I’ve been away on a week’s holiday to Queensland, Australia’s most northern state. Queensland is also a state of mind, a place that’s very different to the southern states where I live.
It’s in the tropics, where the sun glares out of the sky day after perfect day on the distinctive Australian mix of the overkempt and the unkempt. Beds of Queen Elizabeth roses next to bleached paddocks, jacaranda tree roots piled up in footpaths, lizards in the art gallery cafe with the ladies who lunch.
I stayed in the capital city of Brisbane for part of the time, in a suburb called New Farm. Below are photos of some of the houses in the suburb with its fusion of charming, wooden “Queenslander” homes built from the 1840s until today with Art Deco buildings from the 1920s and 1930s.
I also saw some stimulating art, in the gallery and out and about. Below is a sample.
I liked the ghostly columns made from mag tape (work by Zilvinas Kempinas, Lithuania, born 1969); the geometric star form carved into the gallery wall based on decorations in traditional Islamic and Persian architecture (work by Timo Nasseri, Germany, born 1972); and the little boy who stands so sturdily on his feet in the painting of the two women and children (work by George W. Lambert, Australia, 1873-1930). Lambert himself noted the little boy in the painting:
The happiest passage is the sturdy little chap on the left, who stands a faint echo of a little Infanta by Velasquez with his legs firmly planted on the ground, looking straight out of the canvas with something like roguish defiance.
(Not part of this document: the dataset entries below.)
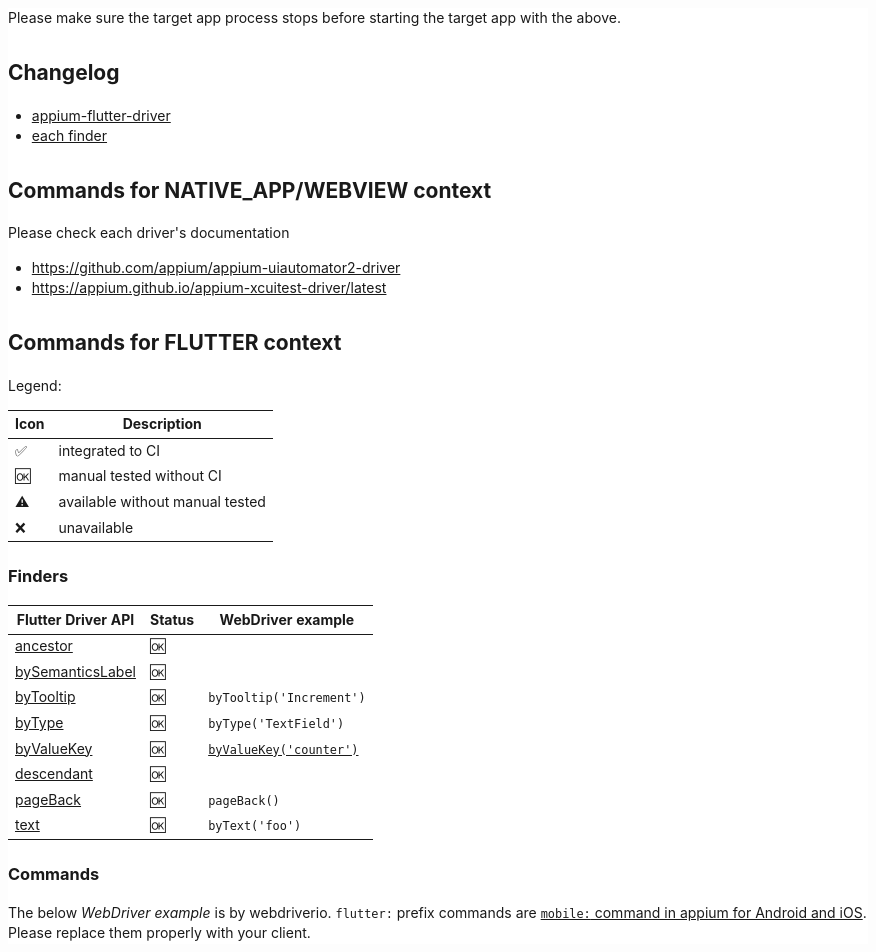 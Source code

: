 Please make sure the target app process stops before starting the target app with the above.

## Changelog

- [appium-flutter-driver](driver/CHANGELOG.md)
- [each finder](finder)


## Commands for NATIVE_APP/WEBVIEW context

Please check each driver's documentation
- https://github.com/appium/appium-uiautomator2-driver
- https://appium.github.io/appium-xcuitest-driver/latest

## Commands for FLUTTER context

Legend:

| Icon | Description |
| - | - |
| :white_check_mark: | integrated to CI |
| :ok: | manual tested without CI |
| :warning: | available without manual tested |
| :x: | unavailable |

### Finders

| Flutter Driver API | Status | WebDriver example |
| - | - | - |
| [ancestor](https://api.flutter.dev/flutter/flutter_driver/CommonFinders/ancestor.html) | :ok: |  |
| [bySemanticsLabel](https://api.flutter.dev/flutter/flutter_driver/CommonFinders/bySemanticsLabel.html) | :ok: |  |
| [byTooltip](https://api.flutter.dev/flutter/flutter_driver/CommonFinders/byTooltip.html) | :ok: | `byTooltip('Increment')` |
| [byType](https://api.flutter.dev/flutter/flutter_driver/CommonFinders/byType.html) | :ok: | `byType('TextField')` |
| [byValueKey](https://api.flutter.dev/flutter/flutter_driver/CommonFinders/byValueKey.html) | :ok: | [`byValueKey('counter')`](https://github.com/truongsinh/appium-flutter-driver/blob/5df7386b59bb99008cb4cff262552c7259bb2af2/example/src/index.js#L30) |
| [descendant](https://api.flutter.dev/flutter/flutter_driver/CommonFinders/descendant.html) | :ok: |  |
| [pageBack](https://api.flutter.dev/flutter/flutter_driver/CommonFinders/pageBack.html) | :ok: | `pageBack()` |
| [text](https://api.flutter.dev/flutter/flutter_driver/CommonFinders/text.html) | :ok: | `byText('foo')` |

### Commands

The below _WebDriver example_ is by webdriverio.
`flutter:` prefix commands are [`mobile:` command in appium for Android and iOS](https://appium.io/docs/en/latest/guides/execute-methods/).
Please replace them properly with your client.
I was disturbed by the painting, Mrs Fraser, by Sidney Nolan (Australia, 1917-1992), showing an anecdote from the story of Scottish woman, Eliza Fraser, who was captured by the Aboriginal people when her ship was wrecked off the Queensland coast in 1836. The story goes that her captors ridiculed her for having to bend down to pick up firewood instead of picking it up with her toes. And also by Bus stop by Ian Fairweather (Scotland/Australia, 1891-1974) showing people boarding the local bus, depicting them “morosely confined, perhaps even caged, behind strong vertical brushstrokes.”